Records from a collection
--

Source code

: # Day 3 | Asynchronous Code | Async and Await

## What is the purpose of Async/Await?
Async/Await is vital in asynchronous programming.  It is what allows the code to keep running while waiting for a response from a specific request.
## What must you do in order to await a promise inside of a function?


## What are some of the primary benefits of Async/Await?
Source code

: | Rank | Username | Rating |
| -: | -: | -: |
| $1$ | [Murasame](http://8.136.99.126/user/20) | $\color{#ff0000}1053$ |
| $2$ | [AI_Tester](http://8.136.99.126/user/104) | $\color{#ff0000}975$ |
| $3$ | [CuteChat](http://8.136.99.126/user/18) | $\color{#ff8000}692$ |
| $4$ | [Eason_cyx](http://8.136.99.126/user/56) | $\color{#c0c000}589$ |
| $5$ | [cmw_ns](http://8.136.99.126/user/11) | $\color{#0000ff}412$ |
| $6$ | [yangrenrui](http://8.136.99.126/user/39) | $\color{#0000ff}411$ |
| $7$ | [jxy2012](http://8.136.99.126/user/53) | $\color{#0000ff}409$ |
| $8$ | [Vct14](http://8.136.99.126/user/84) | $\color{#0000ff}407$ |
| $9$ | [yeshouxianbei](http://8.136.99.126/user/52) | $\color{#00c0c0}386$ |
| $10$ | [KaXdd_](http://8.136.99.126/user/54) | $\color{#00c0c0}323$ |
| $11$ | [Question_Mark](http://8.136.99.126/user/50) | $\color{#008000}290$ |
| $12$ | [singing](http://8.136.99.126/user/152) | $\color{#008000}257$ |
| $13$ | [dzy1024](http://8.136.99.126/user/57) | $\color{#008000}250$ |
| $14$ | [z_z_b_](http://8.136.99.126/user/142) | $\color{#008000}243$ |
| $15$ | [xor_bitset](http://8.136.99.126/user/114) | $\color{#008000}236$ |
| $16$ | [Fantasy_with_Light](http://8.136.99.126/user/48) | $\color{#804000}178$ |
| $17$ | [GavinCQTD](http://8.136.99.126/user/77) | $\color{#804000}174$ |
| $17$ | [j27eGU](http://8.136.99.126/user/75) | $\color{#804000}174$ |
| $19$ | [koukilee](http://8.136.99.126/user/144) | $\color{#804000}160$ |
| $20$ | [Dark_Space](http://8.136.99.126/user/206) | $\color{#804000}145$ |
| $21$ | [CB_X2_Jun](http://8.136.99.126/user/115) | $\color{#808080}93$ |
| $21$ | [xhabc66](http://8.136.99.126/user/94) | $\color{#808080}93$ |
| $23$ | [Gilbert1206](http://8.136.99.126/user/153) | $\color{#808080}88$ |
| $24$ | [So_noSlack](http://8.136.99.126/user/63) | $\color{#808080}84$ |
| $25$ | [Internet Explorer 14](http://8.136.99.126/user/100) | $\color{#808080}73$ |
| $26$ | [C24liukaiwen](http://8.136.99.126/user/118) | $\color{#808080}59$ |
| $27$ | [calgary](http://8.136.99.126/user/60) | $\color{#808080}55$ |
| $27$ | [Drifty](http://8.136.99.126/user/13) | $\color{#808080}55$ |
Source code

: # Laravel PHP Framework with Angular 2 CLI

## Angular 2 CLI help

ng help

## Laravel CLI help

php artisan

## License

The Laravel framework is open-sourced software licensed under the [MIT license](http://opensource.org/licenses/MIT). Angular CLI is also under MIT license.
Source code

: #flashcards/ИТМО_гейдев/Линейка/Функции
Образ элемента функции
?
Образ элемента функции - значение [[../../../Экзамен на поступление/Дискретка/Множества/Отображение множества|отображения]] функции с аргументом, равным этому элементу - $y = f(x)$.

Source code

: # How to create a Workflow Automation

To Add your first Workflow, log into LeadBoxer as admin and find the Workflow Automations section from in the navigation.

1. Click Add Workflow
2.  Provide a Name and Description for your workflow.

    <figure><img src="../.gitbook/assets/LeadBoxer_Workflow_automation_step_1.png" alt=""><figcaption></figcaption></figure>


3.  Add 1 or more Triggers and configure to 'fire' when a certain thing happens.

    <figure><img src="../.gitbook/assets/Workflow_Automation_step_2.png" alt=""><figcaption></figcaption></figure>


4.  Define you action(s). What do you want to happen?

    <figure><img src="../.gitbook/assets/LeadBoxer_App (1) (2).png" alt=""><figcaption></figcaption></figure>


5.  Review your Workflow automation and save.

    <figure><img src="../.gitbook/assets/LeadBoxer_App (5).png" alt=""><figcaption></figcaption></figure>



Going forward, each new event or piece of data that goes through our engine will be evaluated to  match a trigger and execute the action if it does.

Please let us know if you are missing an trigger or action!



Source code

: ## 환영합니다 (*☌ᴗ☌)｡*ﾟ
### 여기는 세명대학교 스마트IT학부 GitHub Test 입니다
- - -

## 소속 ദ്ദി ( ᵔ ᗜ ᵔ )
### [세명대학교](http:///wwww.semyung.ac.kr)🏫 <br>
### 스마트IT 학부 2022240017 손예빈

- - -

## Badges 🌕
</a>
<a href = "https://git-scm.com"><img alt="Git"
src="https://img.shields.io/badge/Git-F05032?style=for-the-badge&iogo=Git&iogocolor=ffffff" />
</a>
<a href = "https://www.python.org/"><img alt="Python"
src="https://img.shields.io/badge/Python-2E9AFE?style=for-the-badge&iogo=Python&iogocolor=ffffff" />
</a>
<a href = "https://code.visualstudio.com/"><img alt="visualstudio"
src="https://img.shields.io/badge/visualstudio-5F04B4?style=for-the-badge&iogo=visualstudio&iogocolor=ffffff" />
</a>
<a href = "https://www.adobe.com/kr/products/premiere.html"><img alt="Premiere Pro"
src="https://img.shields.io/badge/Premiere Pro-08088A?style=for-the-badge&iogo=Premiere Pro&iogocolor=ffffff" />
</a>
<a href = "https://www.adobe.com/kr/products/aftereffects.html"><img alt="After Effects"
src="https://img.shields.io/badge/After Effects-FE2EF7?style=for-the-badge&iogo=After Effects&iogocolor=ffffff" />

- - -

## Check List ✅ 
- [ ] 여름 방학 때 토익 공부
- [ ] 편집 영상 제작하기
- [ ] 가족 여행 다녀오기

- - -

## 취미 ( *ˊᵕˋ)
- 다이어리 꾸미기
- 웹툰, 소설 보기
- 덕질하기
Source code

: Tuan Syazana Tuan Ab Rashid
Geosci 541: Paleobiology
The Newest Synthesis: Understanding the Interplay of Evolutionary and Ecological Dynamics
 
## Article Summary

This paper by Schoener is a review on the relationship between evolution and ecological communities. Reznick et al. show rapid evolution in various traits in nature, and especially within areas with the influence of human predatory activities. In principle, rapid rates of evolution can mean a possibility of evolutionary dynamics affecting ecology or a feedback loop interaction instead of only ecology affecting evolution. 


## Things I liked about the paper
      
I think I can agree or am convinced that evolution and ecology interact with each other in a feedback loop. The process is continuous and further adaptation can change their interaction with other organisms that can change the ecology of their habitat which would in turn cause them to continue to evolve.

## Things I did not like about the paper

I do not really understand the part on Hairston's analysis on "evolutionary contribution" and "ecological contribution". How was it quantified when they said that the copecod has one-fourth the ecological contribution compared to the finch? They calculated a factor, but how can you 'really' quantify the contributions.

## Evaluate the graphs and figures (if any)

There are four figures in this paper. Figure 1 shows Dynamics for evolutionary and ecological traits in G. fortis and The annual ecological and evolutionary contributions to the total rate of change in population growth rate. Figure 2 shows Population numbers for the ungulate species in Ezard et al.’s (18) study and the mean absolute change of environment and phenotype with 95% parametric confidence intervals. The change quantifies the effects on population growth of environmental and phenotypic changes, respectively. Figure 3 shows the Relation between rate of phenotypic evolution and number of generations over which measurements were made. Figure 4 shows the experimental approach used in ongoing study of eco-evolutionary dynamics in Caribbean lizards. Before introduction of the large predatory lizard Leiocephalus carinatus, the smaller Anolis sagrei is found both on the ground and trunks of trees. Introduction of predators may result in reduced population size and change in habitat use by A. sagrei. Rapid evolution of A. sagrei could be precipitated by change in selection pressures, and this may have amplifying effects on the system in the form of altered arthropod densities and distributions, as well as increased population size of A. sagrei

--

Up to and including the line with "## What are", repeat the entries exactly, beginning at their first line.

# [SOLUTION BELOW]
Source code

: # Day 3 | Asynchronous Code | Async and Await

## What is the purpose of Async/Await?
Async/Await is vital in asynchronous programming.  It is what allows the code to keep running while waiting for a response from a specific request.
## What must you do in order to await a promise inside of a function?


## What are some of the primary benefits of Async/Await?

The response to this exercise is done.